__YOUR TASK__
Which lines mention "while"? Show each one from the listing.

─── EXERCISE DATA ───

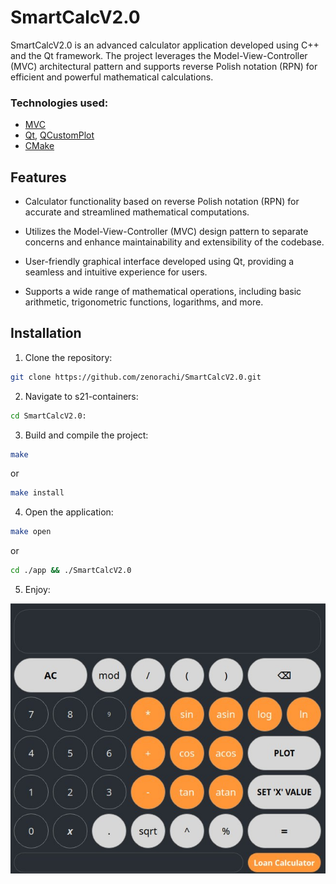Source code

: # SmartCalcV2.0

SmartCalcV2.0 is an advanced calculator application developed using C++ and the Qt framework. The project leverages the Model-View-Controller (MVC) architectural pattern and supports reverse Polish notation (RPN) for efficient and powerful mathematical calculations.

### Technologies used:
* [MVC](https://en.wikipedia.org/wiki/Model%E2%80%93view%E2%80%93controller)
* [Qt](https://www.qt.io/), [QCustomPlot](https://www.qcustomplot.com/)
* [CMake](https://cmake.org/)

## Features

- Calculator functionality based on reverse Polish notation (RPN) for accurate and streamlined mathematical computations.

- Utilizes the Model-View-Controller (MVC) design pattern to separate concerns and enhance maintainability and extensibility of the codebase.

- User-friendly graphical interface developed using Qt, providing a seamless and intuitive experience for users.

- Supports a wide range of mathematical operations, including basic arithmetic, trigonometric functions, logarithms, and more.

## Installation

1. Clone the repository:
```sh
git clone https://github.com/zenorachi/SmartCalcV2.0.git
```
2. Navigate to s21-containers:
```sh
cd SmartCalcV2.0:
 ```
3. Build and compile the project:
```sh
make
```
or
```sh
make install
```
4. Open the application:
```sh
make open
```
or
```sh
cd ./app && ./SmartCalcV2.0
```
5. Enjoy:

![SmartCalcV2.0 Application](./images/example.jpg)
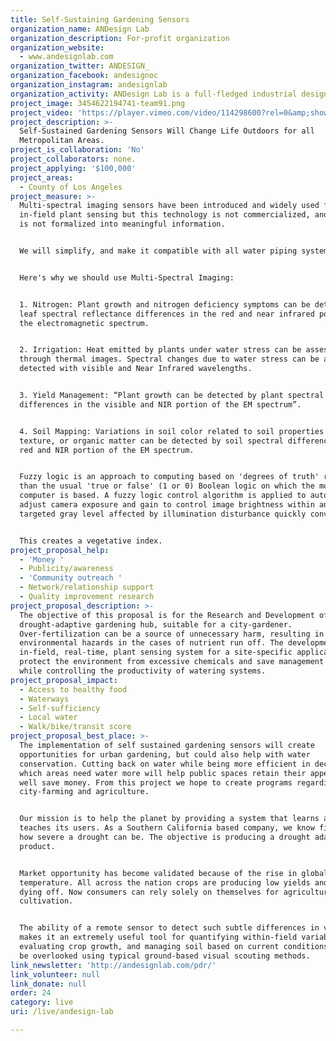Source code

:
 ```yaml
---
title: Self-Sustaining Gardening Sensors
organization_name: ANDesign Lab
organization_description: For-profit organization
organization_website:
  - www.andesignlab.com
organization_twitter: ANDESIGN_
organization_facebook: andesignoc
organization_instagram: andesignlab
organization_activity: ANDesign Lab is a full-fledged industrial design firm.
project_image: 3454622194741-team91.png
project_video: 'https://player.vimeo.com/video/114298600?rel=0&amp;showinfo=0'
project_description: >-
  Self-Sustained Gardening Sensors Will Change Life Outdoors for all
  Metropolitan Areas.
project_is_collaboration: 'No'
project_collaborators: none.
project_applying: '$100,000'
project_areas:
  - County of Los Angeles
project_measure: >-
  Multi-spectral imaging sensors have been introduced and widely used for
  in-field plant sensing but this technology is not commercialized, and the data
  is not formalized into meaningful information.


  We will simplify, and make it compatible with all water piping systems.  


  Here's why we should use Multi-Spectral Imaging: 


  1. Nitrogen: Plant growth and nitrogen deficiency symptoms can be detected by
  leaf spectral reflectance differences in the red and near infrared portion of
  the electromagnetic spectrum.


  2. Irrigation: Heat emitted by plants under water stress can be assessed
  through thermal images. Spectral changes due to water stress can be also
  detected with visible and Near Infrared wavelengths. 


  3. Yield Management: “Plant growth can be detected by plant spectral
  differences in the visible and NIR portion of the EM spectrum”. 


  4. Soil Mapping: Variations in soil color related to soil properties such as
  texture, or organic matter can be detected by soil spectral differences in the
  red and NIR portion of the EM spectrum.


  Fuzzy logic is an approach to computing based on 'degrees of truth' rather
  than the usual 'true or false' (1 or 0) Boolean logic on which the modern
  computer is based. A fuzzy logic control algorithm is applied to automatically
  adjust camera exposure and gain to control image brightness within an image’s
  targeted gray level affected by illumination disturbance quickly converged.


  This creates a vegetative index.
project_proposal_help:
  - 'Money '
  - Publicity/awareness
  - 'Community outreach '
  - Network/relationship support
  - Quality improvement research
project_proposal_description: >-
  The objective of this proposal is for the Research and Development of a
  drought-adaptive gardening hub, suitable for a city-gardener.
  Over-fertilization can be a source of unnecessary harm, resulting in
  environmental hazards in the cases of nutrient run off. The development of an
  in-field, real-time, plant sensing system for a site-specific application can
  protect the environment from excessive chemicals and save management cost
  while controlling the productivity of watering systems.
project_proposal_impact:
  - Access to healthy food
  - Waterways
  - Self-sufficiency
  - Local water
  - Walk/bike/transit score
project_proposal_best_place: >-
  The implementation of self sustained gardening sensors will create
  opportunities for urban gardening, but could also help with water
  conservation. Cutting back on water while being more efficient in deciphering
  which areas need water more will help public spaces retain their appeal, as
  well save money. From this project we hope to create programs regarding public
  city-farming and agriculture. 


  Our mission is to help the planet by providing a system that learns and
  teaches its users. As a Southern California based company, we know firsthand
  how severe a drought can be. The objective is producing a drought adaptive
  product.


  Market opportunity has become validated because of the rise in global
  temperature. All across the nation crops are producing low yields and are
  dying off. Now consumers can rely solely on themselves for agricultural
  cultivation. 


  The ability of a remote sensor to detect such subtle differences in vegetation
  makes it an extremely useful tool for quantifying within-field variability,
  evaluating crop growth, and managing soil based on current conditions that may
  be overlooked using typical ground-based visual scouting methods.
link_newsletter: 'http://andesignlab.com/pdr/'
link_volunteer: null
link_donate: null
order: 24
category: live
uri: /live/andesign-lab

---
```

───

__SOLVED EXERCISE__
  while controlling the productivity of watering systems.
  conservation. Cutting back on water while being more efficient in deciphering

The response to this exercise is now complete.